There’s no doubt artificial intelligence is making our lives easier — but it’s also stirring some concerns about the future of the workplace. If you listen to the hype, robots are milliseconds away from taking our jobs and reducing humankind to robot slaves.

Siemens’ UK CEO Juergen Maier, who has long been at the forefront of industrial revolution, recently lead a review of artificial intelligence within the UK; the risks, opportunities and possible impact on the economy.

At our inaugural Future Talks event — held in Manchester on 22 September — we invited Juergen and a select group of colleagues to share these views with us.

The consensus? Robots will do more good than harm. Here’s why:

“In the UK, we have a really massive problem with balance of payments,” says Juergen.

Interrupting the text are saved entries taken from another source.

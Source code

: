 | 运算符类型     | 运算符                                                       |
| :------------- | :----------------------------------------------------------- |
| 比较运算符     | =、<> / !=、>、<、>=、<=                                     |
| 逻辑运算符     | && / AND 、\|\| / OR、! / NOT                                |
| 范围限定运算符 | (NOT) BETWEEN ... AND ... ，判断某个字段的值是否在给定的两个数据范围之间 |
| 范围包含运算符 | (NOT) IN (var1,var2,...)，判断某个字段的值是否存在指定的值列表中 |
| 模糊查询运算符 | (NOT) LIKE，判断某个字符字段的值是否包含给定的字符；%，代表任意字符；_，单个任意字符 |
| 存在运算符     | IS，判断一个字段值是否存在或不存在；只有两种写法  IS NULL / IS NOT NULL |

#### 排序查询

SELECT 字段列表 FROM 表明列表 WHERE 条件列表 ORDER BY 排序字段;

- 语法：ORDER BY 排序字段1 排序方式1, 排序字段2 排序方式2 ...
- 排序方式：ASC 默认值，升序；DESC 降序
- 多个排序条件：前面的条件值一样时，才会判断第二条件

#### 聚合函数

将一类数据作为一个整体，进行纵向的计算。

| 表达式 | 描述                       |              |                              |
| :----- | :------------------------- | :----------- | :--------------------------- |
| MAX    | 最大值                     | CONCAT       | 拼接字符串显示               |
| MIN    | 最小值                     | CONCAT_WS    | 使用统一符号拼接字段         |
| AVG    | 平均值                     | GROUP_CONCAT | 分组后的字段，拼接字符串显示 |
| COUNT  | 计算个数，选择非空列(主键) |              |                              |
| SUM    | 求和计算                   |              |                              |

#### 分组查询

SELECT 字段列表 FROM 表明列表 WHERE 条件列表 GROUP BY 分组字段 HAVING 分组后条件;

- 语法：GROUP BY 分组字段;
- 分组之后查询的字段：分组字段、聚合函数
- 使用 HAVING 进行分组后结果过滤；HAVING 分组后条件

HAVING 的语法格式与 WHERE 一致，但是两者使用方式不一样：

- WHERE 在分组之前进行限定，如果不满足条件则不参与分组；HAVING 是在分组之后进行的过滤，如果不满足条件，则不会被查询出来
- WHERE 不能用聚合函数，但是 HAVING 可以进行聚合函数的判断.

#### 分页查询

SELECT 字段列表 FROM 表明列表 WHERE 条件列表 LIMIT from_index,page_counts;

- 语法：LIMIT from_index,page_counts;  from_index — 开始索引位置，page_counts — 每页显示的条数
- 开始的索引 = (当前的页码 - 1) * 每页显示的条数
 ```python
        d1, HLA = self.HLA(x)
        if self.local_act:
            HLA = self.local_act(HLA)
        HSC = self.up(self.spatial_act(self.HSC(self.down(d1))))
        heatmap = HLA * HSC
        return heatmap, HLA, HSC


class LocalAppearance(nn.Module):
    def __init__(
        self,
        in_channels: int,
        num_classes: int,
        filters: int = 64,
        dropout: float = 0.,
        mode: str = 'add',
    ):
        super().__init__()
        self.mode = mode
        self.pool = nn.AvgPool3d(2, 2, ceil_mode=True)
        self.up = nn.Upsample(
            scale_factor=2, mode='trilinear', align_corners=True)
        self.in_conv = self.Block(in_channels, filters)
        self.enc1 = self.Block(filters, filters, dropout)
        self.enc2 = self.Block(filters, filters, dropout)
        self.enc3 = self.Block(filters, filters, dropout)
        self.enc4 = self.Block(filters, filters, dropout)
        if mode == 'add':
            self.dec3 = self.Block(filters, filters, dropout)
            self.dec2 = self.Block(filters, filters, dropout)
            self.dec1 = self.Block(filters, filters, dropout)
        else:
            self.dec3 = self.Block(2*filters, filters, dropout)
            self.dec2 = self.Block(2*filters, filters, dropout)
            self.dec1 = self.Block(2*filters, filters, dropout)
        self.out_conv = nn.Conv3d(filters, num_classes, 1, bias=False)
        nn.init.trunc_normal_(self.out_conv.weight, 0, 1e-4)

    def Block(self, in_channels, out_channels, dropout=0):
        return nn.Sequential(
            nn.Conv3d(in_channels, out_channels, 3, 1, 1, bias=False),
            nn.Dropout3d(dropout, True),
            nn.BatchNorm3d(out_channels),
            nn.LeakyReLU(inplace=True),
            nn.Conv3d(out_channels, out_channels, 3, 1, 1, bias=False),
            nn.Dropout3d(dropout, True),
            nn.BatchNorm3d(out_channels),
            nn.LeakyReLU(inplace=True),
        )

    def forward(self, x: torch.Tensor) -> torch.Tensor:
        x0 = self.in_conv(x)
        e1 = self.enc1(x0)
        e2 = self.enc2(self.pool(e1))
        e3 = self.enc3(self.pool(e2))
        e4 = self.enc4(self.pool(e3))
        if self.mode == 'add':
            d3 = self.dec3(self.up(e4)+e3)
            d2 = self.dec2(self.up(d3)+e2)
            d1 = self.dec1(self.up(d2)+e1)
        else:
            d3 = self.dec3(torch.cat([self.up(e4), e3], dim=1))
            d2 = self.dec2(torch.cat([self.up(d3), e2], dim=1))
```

In other words, we import a lot more than we export.

Secondly, he says, “we have a big problem with the current account balance — how much money the country takes in versus how much money the country spends. Both of those are massively negative.”

Juergen believes the only way to fix that is to create an economy that makes and exports more things. “As a nation, we’ve neglected to do that. That doesn’t mean we don’t make good things — we do, just not enough of it.”

Despite having the highest employment rate since 1975, the UK’s wages continue to lag behind inflation. Technological advances, the rise of the gig economy and low productivity are all to blame, says Juergen.

But he believes that robots could impact the labor force in a positive way.

He points to past industrial revolutions as examples: “From steam power to mechanization, they’ve all been driven by technology. Every revolution has resulted in increased output and increased employment, so I have absolutely no reason to believe that this next revolution is going to be any different.”

If we get this next digitalization revolution right, he says, it won’t just drive productivity, it means we’ll drive jobs up the value chain: “The fundamental reasons are we’re not exporting enough, and we’re not driving productivity and output. Unless you’re driving productivity, you can’t raise wages.”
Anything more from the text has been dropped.